Mary had to say goodbye to her son on the cross (John 19:26-27). I could go on and on, but you get the picture. Overcoming adversity is not just about what we get, but it’s also about what we give up.

These stories from the heroes of our Faith should remind us that letting go is just as much a part of Faith as holding on. We need to remove the stigma that is often attached to grief. What are we so embarrassed about? What are we so afraid of?

Closing a business, going bankrupt, or having a chronic illness doesn’t mean we are failures. Nor does it mean that we don’t have Faith. These circumstances and others like them simply mean we are alive, and we are human, and we are normal, and we are moving forward.

There is a natural movement or trajectory to life, and what works for one season doesn’t necessarily work for the next. Losing, leaving, and laying to rest are necessary stages of growth. Nobody likes to lose, but if we can’t lose, we can’t gain either. We will just stay where we are, and that’s unnatural.

A lot of overcoming is simply moving forward, growing, and adapting as we go. It is leaving the past behind without bitterness or regret, but rather with honor, knowing what we had was important for a season, but that the season has ended. In other words, we learn to let things rest in peace without losing our peace.

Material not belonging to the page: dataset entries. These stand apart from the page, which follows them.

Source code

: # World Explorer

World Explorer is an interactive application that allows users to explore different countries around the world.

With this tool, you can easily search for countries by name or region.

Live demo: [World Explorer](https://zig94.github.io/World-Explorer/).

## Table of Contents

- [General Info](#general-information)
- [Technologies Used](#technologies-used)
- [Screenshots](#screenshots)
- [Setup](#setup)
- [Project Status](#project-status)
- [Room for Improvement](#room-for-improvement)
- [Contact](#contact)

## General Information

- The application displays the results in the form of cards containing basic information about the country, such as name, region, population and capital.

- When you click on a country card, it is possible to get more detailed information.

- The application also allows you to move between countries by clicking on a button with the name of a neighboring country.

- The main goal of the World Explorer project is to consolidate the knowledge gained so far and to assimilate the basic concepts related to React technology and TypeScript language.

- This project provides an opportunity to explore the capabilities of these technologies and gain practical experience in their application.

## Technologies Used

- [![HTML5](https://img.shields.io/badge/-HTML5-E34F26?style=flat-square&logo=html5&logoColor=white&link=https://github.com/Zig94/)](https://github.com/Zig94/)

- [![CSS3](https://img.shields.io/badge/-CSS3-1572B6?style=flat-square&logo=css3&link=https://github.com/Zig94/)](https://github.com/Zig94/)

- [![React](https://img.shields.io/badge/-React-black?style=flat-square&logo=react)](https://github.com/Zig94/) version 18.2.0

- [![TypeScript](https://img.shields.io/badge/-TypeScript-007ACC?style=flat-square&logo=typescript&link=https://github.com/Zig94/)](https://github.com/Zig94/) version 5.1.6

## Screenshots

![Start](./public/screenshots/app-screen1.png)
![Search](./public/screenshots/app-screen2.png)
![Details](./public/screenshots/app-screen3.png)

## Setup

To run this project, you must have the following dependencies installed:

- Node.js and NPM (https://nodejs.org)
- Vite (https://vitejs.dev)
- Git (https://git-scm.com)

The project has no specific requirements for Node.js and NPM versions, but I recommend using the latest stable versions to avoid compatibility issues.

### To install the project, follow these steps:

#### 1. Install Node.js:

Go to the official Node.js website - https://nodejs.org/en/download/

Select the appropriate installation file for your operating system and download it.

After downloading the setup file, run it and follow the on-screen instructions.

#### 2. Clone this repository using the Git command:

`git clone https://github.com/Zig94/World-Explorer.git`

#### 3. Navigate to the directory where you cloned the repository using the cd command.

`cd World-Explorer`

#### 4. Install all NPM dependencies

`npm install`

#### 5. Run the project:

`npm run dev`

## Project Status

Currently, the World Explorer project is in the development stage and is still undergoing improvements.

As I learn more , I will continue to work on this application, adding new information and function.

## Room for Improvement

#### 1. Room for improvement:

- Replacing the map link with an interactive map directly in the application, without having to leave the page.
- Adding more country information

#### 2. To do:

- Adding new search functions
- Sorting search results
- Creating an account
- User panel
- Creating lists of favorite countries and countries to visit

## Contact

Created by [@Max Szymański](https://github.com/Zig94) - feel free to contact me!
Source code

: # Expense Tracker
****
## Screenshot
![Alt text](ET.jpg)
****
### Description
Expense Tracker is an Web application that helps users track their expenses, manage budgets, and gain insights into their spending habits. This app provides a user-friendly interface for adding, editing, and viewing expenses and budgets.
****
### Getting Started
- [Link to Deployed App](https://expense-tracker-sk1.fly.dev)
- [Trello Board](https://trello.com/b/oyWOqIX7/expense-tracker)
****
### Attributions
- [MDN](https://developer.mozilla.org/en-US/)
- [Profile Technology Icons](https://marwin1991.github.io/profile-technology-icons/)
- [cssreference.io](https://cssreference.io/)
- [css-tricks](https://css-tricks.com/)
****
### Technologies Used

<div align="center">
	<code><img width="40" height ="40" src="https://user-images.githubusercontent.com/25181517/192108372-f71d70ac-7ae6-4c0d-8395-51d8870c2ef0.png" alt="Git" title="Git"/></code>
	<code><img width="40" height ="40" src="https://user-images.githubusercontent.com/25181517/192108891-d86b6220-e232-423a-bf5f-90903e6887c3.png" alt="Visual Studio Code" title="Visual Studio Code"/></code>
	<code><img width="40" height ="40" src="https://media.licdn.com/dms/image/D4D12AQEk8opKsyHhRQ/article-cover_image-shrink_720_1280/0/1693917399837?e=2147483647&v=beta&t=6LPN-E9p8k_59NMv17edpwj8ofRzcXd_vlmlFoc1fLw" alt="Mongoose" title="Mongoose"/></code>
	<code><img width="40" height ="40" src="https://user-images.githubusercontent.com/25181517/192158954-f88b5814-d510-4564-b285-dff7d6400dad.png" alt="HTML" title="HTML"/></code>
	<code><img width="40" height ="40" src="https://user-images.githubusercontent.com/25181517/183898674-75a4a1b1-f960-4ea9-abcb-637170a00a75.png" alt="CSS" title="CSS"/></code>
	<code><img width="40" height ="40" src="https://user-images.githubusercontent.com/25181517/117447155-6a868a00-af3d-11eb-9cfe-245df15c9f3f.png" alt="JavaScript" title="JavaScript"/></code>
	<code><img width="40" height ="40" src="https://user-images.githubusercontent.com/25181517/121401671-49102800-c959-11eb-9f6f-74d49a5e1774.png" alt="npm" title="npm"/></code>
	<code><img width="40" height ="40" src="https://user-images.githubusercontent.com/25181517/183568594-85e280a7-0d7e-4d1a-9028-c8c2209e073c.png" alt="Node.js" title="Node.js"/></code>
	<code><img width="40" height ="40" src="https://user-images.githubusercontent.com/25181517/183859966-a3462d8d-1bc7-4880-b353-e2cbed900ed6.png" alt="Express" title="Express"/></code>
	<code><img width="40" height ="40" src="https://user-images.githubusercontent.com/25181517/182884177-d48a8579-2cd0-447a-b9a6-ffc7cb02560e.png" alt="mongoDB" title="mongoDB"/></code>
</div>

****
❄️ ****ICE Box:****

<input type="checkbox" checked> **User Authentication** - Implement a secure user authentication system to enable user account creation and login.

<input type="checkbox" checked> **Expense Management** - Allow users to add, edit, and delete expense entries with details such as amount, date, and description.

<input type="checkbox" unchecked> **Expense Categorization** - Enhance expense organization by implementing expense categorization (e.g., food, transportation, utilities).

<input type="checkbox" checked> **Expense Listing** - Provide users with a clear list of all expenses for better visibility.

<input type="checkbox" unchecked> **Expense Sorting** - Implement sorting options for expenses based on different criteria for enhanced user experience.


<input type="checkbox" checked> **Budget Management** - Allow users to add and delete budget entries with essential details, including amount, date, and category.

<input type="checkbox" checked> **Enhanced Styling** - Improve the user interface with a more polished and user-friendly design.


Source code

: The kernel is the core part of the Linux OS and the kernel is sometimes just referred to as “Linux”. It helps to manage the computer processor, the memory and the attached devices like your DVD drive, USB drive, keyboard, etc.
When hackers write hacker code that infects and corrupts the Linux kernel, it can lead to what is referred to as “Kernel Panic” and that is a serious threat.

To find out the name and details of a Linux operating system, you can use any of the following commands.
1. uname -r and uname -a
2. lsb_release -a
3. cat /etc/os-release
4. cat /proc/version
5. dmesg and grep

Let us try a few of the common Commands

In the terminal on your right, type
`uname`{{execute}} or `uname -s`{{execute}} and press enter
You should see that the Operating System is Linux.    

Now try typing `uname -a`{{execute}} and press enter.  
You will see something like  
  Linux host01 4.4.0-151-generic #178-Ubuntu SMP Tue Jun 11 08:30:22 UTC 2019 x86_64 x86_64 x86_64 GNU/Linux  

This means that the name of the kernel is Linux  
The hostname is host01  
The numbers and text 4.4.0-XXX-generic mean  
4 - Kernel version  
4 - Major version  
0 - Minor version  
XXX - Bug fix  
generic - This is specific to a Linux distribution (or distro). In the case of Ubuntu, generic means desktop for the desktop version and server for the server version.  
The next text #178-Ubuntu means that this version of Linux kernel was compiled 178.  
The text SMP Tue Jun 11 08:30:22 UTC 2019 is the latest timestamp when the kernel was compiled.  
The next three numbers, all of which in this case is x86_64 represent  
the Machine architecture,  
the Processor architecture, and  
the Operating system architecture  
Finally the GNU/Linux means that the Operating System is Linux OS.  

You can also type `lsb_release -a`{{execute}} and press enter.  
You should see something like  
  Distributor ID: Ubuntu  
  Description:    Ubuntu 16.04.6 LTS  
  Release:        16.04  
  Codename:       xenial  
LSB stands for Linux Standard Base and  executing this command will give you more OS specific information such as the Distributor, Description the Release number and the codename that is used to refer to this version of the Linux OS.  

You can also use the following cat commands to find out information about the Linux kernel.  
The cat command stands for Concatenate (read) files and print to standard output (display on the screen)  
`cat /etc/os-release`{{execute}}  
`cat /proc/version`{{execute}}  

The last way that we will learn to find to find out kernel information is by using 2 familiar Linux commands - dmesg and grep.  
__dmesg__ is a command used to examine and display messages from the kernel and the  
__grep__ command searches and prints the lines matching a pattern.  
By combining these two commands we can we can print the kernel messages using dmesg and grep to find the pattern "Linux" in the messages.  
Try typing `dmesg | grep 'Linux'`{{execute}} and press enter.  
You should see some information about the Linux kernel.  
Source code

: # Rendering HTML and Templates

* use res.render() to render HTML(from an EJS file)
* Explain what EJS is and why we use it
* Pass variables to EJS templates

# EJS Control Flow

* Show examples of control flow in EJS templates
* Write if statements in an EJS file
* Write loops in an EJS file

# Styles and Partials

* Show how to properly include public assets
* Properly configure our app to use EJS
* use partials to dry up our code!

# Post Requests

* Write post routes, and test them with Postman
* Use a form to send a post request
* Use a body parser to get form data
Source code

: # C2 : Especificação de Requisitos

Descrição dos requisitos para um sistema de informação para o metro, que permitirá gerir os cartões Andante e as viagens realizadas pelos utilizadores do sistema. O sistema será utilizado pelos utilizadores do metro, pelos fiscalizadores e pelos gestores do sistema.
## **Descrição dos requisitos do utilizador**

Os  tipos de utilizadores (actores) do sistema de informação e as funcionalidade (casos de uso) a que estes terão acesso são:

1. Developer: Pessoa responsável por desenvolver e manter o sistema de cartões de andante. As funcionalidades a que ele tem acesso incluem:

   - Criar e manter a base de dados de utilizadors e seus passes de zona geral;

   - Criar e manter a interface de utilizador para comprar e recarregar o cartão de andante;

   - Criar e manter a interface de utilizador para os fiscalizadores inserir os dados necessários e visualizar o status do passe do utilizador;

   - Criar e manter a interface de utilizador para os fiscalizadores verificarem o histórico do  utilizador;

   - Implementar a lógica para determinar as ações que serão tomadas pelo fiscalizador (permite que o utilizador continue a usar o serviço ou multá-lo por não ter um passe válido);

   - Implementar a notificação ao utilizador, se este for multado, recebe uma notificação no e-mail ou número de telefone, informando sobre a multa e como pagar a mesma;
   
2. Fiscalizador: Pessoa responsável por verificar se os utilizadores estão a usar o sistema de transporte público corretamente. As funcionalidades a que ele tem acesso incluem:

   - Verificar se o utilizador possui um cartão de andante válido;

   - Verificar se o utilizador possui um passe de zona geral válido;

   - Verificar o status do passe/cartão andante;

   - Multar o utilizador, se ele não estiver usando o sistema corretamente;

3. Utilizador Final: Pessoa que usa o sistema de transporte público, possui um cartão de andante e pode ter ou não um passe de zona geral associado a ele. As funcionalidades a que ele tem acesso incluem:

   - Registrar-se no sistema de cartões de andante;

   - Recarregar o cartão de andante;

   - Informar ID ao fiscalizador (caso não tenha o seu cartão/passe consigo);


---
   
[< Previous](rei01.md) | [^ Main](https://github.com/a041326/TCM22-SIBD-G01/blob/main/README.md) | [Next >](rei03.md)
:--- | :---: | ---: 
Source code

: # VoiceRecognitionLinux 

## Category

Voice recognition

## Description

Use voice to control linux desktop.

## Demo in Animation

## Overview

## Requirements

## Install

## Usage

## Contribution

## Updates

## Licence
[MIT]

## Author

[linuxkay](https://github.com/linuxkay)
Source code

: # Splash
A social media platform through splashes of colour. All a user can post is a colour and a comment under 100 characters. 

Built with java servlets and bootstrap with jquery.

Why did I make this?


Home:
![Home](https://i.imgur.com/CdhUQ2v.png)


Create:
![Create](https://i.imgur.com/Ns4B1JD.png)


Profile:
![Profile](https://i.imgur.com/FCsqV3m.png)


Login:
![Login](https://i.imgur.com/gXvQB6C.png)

Having Faith in God doesn’t mean you never lose a job, loved one, or friendship. It means that even when you lose what you thought you couldn’t survive without, you keep living. You keep loving. You keep giving.

Your pain runs deep, but your Faith runs deeper. Your circumstances have changed, but God hasn’t.

The Art of Overcoming explores how we deal with loss, grief, and hurt, and challenges readers to keep what looks like endings from discouraging or derailing us. The pain we experience is real—but there’s a difference between acknowledging it and giving into it.

Rather than seeking a fake hope that pretends loss doesn’t exist or doesn’t matter, author and pastor Tim Timberlake encourages us to pursue hope rooted in God, and gives this reminder: don’t quit! The process of overcoming is not about understanding everything or living without pain, but about finding healthy ways to process the scary, strange, and sometimes devastating circumstances we face.

The Art of Overcoming is divided into four parts, using the imagery of a traditional funeral ceremony as a framework to process the “death experiences” we face regularly in this crazy journey called life:

A Matter of Life and Death explores five foundational perspectives about grief and loss. The Processional encourages us to face head-on the reality of our experiences.

The Eulogy helps us memorialize and honor what has been lost and how to process grief in a healthy way. The Recessional is about closure as we discover life after death and move forward.

No matter what you’ve gone through or are in the middle of right now, better days are ahead. Let God heal your heart in His timing, take time to grieve what needs to be grieved, and then celebrate the new life God lays out before you.